It’s been clear for a long time that Florida is the most important swing state for US presidential hopefuls. It’s quite hard to win an election without it. The GOP knows this and consequently has made Florida the toughest state for ex-felons to regain their voting rights after serving out their sentences and completing every step of the parole and restitution process afterwards. This law currently disenfranchises close to two million people in that state or over ten percent of the state electorate.
In 2007, a law passed the State Legislature making it easier for non-violent ex-felons to regain their voting rights after they served their time. According to a recent article in the SunSentinel, under Governor Charlie Christ, “the clemency board automatically restored the rights of nonviolent offenders who served their time — and a total of 155,315 got them back during his four-year term.” Even Jeb Bush had a more generous record of restoring voting rights with about 65,000 ex-felons having their voting rights restored between 2002 and 2006. But under Gov. Rick Scott, a hard right Republican with heavy Tea Party support, the restoration of voter rights to those having served their time for felonies in the state slowed to a mere trickle. Florida States Attorney General, Pam Bondi made the rules far stricter in 2011 and as a consequence, only 2,200 ex-felons have had their voting rights restored as of 2016 in time for this years election. The reason given is the “need” to ensure complete rehabilitation of an ex-con before regaining his/her civil liberties. The obvious real reason is voter suppression; something that has a deep history in southern states like Florida going way back for many generations.
According to one website;
“On Mar. 9, 2011 the Florida rules of Executive Clemency were toughened. Automatic restoration of civil rights and the ability to vote will no longer be granted for any offenses. All individuals convicted of any felony will now have to apply for executive clemency after a five year waiting period. Individuals who are convicted, or who have previously been convicted, of certain felonies such as murder, assault, child abuse, drug trafficking, arson, etc. are subject to a seven year waiting period and a clemency board hearing to determine whether or not the ability to vote will be restored.”

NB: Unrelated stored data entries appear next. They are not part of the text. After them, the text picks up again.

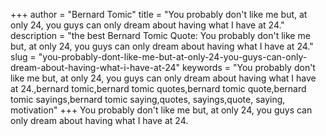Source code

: +++
author = "Bernard Tomic"
title = "You probably don't like me but, at only 24, you guys can only dream about having what I have at 24."
description = "the best Bernard Tomic Quote: You probably don't like me but, at only 24, you guys can only dream about having what I have at 24."
slug = "you-probably-dont-like-me-but-at-only-24-you-guys-can-only-dream-about-having-what-i-have-at-24"
keywords = "You probably don't like me but, at only 24, you guys can only dream about having what I have at 24.,bernard tomic,bernard tomic quotes,bernard tomic quote,bernard tomic sayings,bernard tomic saying,quotes, sayings,quote, saying, motivation"
+++
You probably don't like me but, at only 24, you guys can only dream about having what I have at 24.
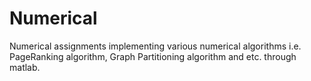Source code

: # Numerical
Numerical assignments implementing various numerical algorithms i.e. PageRanking algorithm, Graph Partitioning algorithm and etc. through matlab.
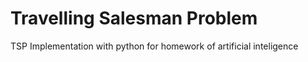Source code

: # Travelling Salesman Problem
TSP Implementation with python for homework of artificial inteligence
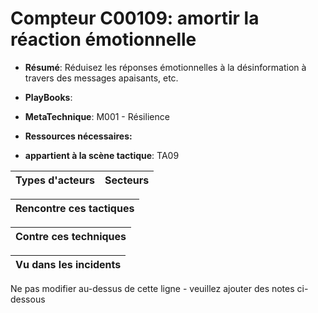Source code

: # Compteur C00109: amortir la réaction émotionnelle

* **Résumé**: Réduisez les réponses émotionnelles à la désinformation à travers des messages apaisants, etc.

* **PlayBooks**:

* **MetaTechnique**: M001 - Résilience

* **Ressources nécessaires:**

* **appartient à la scène tactique**: TA09


|Types d'acteurs |Secteurs |
|----------- |------- |



|Rencontre ces tactiques |
|---------------------- |



|Contre ces techniques |
|------------------------- |



|Vu dans les incidents |
|----------------- |


Ne pas modifier au-dessus de cette ligne - veuillez ajouter des notes ci-dessous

The obstructive nature of this policy is clear including unreasonable waiting periods and added bureaucratic red tape. The obvious purpose it to strip likely Democratic Party supporters from the voter rolls thus giving Republicans a key advantage in a state with 29 electoral votes. The problem is that the Florida State Constitution forbids ex-Felons from having their voting rights restored requiring special permission from the governor’s office or the a State Clemency Board decision. A proposal to amend the State Constitution with a ballot proposal for 2018 is facing major obstruction; the Florida Voting Rights Restoration for Felons Initiative (#14-01) never made it to the Nov.8 ballot this year. The GOP is intent on continuing their grand old tradition of voter suppression for the poor and People of Color.
According to the Brennen Center for Justice, about 1.7 million Florida residents are denied their right to vote due to a prior felony conviction. This amounts to over ten percent of the eligible voters in that state. A report the Center cites published by The Sentencing Project, over six million people are disenfranchised nationwide due to a prior felony conviction for which they’ve already served time, completed parole and probation and made restitution. According to the 2016 report, Six Million Lost Votes, the dramatic rise in disenfranchised Americans having criminal records is astounding!
The report states that “there were an estimated 1.17 million disenfranchised in 1976, and 3.34 million in 1996 and 5.85 million in 2010.” Clearly the increase tracks with the rise in the prison population but along with this is a rise in socioeconomic inequality and a perceived need to suppress the vote of the poor as part of the ongoing class war by the rich. Such disenfranchisement is the only way to ensure the victory of GOP candidates who’s political agenda benefits fewer and fewer voters.
To understand the order of magnitude of the problem the Sentencing Project report cited above points out that one in forty-or 2.5% of America’s voting age population-has been disenfranchised by current state laws barring them from voting due to past felony convictions. Florida has nearly a third of those disenfranchised nationwide for past felony convictions. Florida is the most aggressive in its efforts to disenfranchise Black and Latino voters given the value of that state’s electoral votes in national elections. Florida has surpassed the rest of the nation in the increasing pace of voter disenfranchisement for quite a while. According to an August 2008 report of the Florida Advisory Committee of the US Commission on Civil Rights
“An independent assessment by the Florida Advisory Committee estimates that nearly 200,000 persons in the State of Florida lost their right to vote between 1995 and 2005 because of the state’s Constitutional ban. Over the same period of time, only about 6,500 ex-felons each year on average had their civil rights restored by the Clemency Board...”
One of the lessons of the 2000 election for the GOP was that voter disenfranchisement was key to winning national elections, especially in states like Florida, in an era when those elections have been won by such unprecedentedly close margins. Absent such restrictive voter rights restoration laws, the 2000 election would surely have gone to Gore who would have easily won Florida. Florida’s special role in the GOP’s class war against the poor’s constitutional voting rights, despite the Fifteenth Amendment to the US Constitution banning such obviously deliberate and discriminatory voter suppression, has continued unabated for years. Its time to bring such an egregious violation of human and civil rights-and an impediment to democracy for the ninety nine percent-into high relief and discuss it as openly and incessantly as we do other political issues.